Wreckless Eric has always been a pop musician. That is, he writes melodies with hooks in the chorus and fills his verses with quick, vivid details aimed to make you nod your head in recognition. The precise nostalgia and wry yearning he brings to this slice of autobiography rings true, funny and poignant. Ken Tucker, NPR/Fresh Air

Instantly recognizable but eternally individual, Wreckless Eric’s first solo album in over a decade opens with a slice of defiant autobiography that really is all the background you need.  If you know Eric from past glories or even gories, then you’ll know everything he’s singing about.  And, if you don’t, then you’re even luckier because AmERICa will unfold before your drooling ears like the movie you’ve been waiting to fall in love with for so long, but been too bound up in cookie crumbs to embrace.

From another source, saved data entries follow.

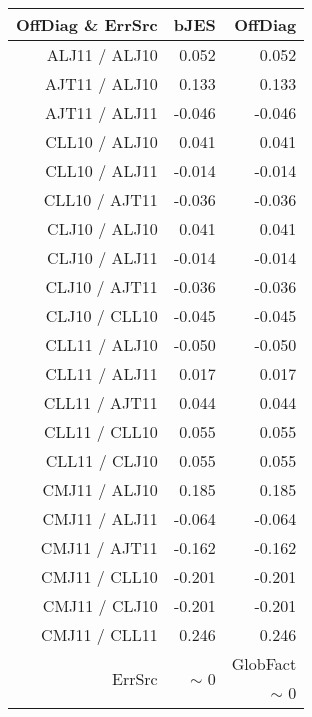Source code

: \begin{table}[H]
\scriptsize
\begin{center}
\renewcommand{\arraystretch}{1.1}
\begin{tabular}{|r|r|r|}
\hline
 OffDiag \& ErrSrc & {\tiny bJES} & OffDiag\\
\hline
ALJ11 / ALJ10 &  \colorbox{Yellow1}{    0.052} &  \colorbox{Yellow1}{    0.052} \\
AJT11 / ALJ10 &  \colorbox{Orange1}{    0.133} &  \colorbox{Orange1}{    0.133} \\
AJT11 / ALJ11 &     -0.046 &     -0.046 \\
CLL10 / ALJ10 &      0.041 &      0.041 \\
CLL10 / ALJ11 &     -0.014 &     -0.014 \\
CLL10 / AJT11 &     -0.036 &     -0.036 \\
CLJ10 / ALJ10 &      0.041 &      0.041 \\
CLJ10 / ALJ11 &     -0.014 &     -0.014 \\
CLJ10 / AJT11 &     -0.036 &     -0.036 \\
CLJ10 / CLL10 &     -0.045 &     -0.045 \\
CLL11 / ALJ10 &     -0.050 &     -0.050 \\
CLL11 / ALJ11 &      0.017 &      0.017 \\
CLL11 / AJT11 &      0.044 &      0.044 \\
CLL11 / CLL10 &  \colorbox{Yellow1}{    0.055} &  \colorbox{Yellow1}{    0.055} \\
CLL11 / CLJ10 &  \colorbox{Yellow1}{    0.055} &  \colorbox{Yellow1}{    0.055} \\
CMJ11 / ALJ10 &  \colorbox{Tomato1}{    0.185} &  \colorbox{Tomato1}{    0.185} \\
CMJ11 / ALJ11 &     -0.064 &     -0.064 \\
CMJ11 / AJT11 &     -0.162 &     -0.162 \\
CMJ11 / CLL10 &     -0.201 &     -0.201 \\
CMJ11 / CLJ10 &     -0.201 &     -0.201 \\
CMJ11 / CLL11 &  \colorbox{Tomato1}{    0.246} &  \colorbox{Tomato1}{    0.246} \\
\hline
\multirow{2}{*}{ErrSrc} & \multirow{2}{*}{ {\tiny $\sim$ }0} & GlobFact\\
 & &  {\tiny $\sim$ }0 \\
\hline
\end{tabular}
\renewcommand{\arraystretch}{1}

\end{center}
\end{table}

Partially, possibly, inspired by the near relentless touring that has occupied him over the past few years; possibly partly fed by his innumerable encounters with elderly fans who look at him sideways as he takes to the stage and ask “didn’t you used to be Len Bright?,” Wreckless may or may not be feeling buoyed by a recent clutch of reissued classics.

But he’s also turning in one of the most vibrant albums of his career, a collection that picks its targets well, then marries them to the kind of tunefulness that speaks volumes for his own poptastic instincts and doesn’t care a bespectacled dwarf for anything outside of his own frame of reference.

As he sings in “Transitory Thing“ (a drifting kind of ballad whose mournful mood belies an off kilter hopefulness that ranks among his most hard-hitting lyrics ever), “travel broadens the mind, but I must be the stay-at-home kind” and you suddenly realize how  gloriously and unapologetically timeless this album is.  Even when he announces, with no fanfare beforehand, “so this is the space age.  Isn’t it crap.”

Guitars are as chunky as they ought to be, percussion as crunching, other things as stompy.  You put it on and crank it up, and suddenly you’re a kid again, no matter when you were born, first time alone in your parents house, with no-one to tell you to turn it down, a broom for a guitar and a hairbrush for a mike, leaping off the sofa like Pete Townshend off an amp stack, and wondering why doesn’t every record makes you feel as alive as AmERICa.

Because not many records are as alive as AmERICa, and there’s even fewer people around who could write songs as sparkling as those that fill it up.

A teetering pile of wax and CDs insists, compilations of previously released stuff notwithstanding, that this is Eric’s seventeenth album, under seven different identities.  Most of them are marvelous, a few are better than that.  One is the best LP released by anybody, anywhere, throughout the course of an entire decade, and that’s one helluva legacy for anyone to balance on.

But AmERICa might just have kicked them all over, and insisted we start counting again.